**The problem**
Your result should be the lines holding the word "Presto는", copied from the entries below.

Exercise materials section start

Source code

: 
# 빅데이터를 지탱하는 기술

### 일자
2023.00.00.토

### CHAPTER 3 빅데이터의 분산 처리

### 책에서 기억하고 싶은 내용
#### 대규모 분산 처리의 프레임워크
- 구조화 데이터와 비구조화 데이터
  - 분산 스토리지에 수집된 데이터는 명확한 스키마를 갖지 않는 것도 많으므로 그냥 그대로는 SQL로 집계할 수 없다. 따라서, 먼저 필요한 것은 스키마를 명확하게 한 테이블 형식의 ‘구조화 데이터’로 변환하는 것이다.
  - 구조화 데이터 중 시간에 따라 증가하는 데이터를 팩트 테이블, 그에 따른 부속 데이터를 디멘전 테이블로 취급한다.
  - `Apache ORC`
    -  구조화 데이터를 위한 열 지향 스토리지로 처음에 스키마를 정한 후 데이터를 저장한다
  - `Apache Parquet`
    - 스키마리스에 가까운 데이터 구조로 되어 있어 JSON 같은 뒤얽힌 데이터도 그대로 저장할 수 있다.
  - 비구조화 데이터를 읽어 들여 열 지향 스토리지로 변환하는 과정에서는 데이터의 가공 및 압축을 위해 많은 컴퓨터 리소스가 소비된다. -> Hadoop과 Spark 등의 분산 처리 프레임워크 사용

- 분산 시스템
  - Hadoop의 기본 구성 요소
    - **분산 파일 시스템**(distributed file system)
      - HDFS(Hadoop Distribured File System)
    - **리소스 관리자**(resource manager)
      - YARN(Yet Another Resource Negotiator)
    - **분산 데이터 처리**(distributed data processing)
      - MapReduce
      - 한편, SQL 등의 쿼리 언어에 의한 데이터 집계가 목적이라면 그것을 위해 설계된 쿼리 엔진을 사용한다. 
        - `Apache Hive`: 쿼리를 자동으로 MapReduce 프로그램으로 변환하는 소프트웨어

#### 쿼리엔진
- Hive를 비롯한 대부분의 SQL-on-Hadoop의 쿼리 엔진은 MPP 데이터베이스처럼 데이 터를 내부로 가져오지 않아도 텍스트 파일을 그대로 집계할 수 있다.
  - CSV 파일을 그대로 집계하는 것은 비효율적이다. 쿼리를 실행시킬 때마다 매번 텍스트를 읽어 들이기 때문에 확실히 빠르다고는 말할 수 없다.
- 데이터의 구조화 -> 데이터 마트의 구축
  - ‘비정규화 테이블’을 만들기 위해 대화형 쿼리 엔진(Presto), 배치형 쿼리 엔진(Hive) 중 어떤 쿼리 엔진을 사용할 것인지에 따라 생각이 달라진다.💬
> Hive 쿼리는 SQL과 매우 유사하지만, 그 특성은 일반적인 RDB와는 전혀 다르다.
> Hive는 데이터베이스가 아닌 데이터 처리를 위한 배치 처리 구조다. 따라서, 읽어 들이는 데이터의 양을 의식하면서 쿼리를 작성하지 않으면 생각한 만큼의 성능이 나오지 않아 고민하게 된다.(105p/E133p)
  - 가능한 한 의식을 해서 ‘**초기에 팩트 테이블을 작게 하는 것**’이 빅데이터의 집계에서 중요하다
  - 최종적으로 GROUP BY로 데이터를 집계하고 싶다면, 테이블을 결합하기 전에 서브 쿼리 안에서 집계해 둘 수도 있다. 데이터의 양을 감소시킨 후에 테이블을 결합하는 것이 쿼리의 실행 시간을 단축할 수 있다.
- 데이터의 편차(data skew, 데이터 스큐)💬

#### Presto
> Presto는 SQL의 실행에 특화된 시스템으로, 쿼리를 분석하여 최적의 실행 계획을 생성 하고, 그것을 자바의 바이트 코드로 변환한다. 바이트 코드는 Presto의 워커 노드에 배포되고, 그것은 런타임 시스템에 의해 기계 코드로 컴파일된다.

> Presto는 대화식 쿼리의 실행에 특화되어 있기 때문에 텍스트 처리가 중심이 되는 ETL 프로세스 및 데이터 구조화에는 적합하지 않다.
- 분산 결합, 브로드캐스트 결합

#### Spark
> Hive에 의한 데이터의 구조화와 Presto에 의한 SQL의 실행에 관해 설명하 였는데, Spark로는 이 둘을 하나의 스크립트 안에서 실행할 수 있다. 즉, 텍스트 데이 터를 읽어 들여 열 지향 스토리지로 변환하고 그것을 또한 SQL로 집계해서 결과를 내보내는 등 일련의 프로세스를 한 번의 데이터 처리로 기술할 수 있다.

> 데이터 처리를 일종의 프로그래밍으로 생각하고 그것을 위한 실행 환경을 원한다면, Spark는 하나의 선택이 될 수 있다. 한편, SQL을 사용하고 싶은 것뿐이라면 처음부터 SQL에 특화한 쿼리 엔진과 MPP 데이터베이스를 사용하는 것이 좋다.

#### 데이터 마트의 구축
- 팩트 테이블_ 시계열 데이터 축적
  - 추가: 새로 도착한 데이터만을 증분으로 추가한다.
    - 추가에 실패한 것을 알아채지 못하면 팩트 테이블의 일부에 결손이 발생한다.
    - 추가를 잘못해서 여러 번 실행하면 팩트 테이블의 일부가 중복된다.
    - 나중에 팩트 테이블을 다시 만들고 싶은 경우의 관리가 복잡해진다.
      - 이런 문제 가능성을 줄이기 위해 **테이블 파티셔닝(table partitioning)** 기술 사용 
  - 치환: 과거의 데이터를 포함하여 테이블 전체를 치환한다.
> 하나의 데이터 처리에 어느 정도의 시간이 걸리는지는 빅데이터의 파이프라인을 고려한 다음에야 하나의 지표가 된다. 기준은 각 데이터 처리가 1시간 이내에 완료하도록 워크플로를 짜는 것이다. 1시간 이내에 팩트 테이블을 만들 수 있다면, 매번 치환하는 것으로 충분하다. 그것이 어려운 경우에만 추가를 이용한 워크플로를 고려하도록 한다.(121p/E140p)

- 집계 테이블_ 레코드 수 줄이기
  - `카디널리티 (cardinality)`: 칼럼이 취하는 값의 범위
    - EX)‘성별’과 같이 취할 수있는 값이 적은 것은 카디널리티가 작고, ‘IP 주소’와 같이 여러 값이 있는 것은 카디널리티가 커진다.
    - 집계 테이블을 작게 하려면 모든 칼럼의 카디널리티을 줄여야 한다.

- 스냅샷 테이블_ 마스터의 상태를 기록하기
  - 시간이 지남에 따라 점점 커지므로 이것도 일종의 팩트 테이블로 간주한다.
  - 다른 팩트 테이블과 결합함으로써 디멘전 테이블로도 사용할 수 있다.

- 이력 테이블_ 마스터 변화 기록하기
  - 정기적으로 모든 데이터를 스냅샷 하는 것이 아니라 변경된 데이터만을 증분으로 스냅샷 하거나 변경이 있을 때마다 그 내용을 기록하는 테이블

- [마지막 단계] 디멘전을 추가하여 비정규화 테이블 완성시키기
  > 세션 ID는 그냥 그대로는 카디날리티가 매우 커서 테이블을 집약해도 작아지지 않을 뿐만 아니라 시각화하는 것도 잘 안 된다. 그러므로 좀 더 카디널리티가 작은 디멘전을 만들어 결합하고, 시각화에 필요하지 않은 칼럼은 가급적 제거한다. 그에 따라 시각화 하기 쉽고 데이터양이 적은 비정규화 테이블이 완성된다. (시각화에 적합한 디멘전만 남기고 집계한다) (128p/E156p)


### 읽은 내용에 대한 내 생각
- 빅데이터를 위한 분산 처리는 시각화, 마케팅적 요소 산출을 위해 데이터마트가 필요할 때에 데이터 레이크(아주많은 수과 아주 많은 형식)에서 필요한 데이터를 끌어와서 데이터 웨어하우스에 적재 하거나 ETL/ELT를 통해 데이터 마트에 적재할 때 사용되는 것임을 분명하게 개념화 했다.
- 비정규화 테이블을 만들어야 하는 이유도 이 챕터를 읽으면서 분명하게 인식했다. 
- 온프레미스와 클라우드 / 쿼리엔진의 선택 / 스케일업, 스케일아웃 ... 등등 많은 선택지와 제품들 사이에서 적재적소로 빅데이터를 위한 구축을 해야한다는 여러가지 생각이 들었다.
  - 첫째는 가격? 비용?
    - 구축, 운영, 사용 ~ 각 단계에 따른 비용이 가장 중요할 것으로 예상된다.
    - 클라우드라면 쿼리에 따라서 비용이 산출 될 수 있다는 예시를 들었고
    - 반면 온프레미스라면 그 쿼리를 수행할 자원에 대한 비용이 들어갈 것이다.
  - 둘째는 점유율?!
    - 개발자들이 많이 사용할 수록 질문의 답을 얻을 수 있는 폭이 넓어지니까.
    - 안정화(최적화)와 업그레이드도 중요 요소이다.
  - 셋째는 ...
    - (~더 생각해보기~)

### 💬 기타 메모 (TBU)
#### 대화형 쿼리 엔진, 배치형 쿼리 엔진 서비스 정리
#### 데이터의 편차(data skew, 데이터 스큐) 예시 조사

Exercise materials section end

**Exercise result**
> Presto는 SQL의 실행에 특화된 시스템으로, 쿼리를 분석하여 최적의 실행 계획을 생성 하고, 그것을 자바의 바이트 코드로 변환한다. 바이트 코드는 Presto의 워커 노드에 배포되고, 그것은 런타임 시스템에 의해 기계 코드로 컴파일된다.
> Presto는 대화식 쿼리의 실행에 특화되어 있기 때문에 텍스트 처리가 중심이 되는 ETL 프로세스 및 데이터 구조화에는 적합하지 않다.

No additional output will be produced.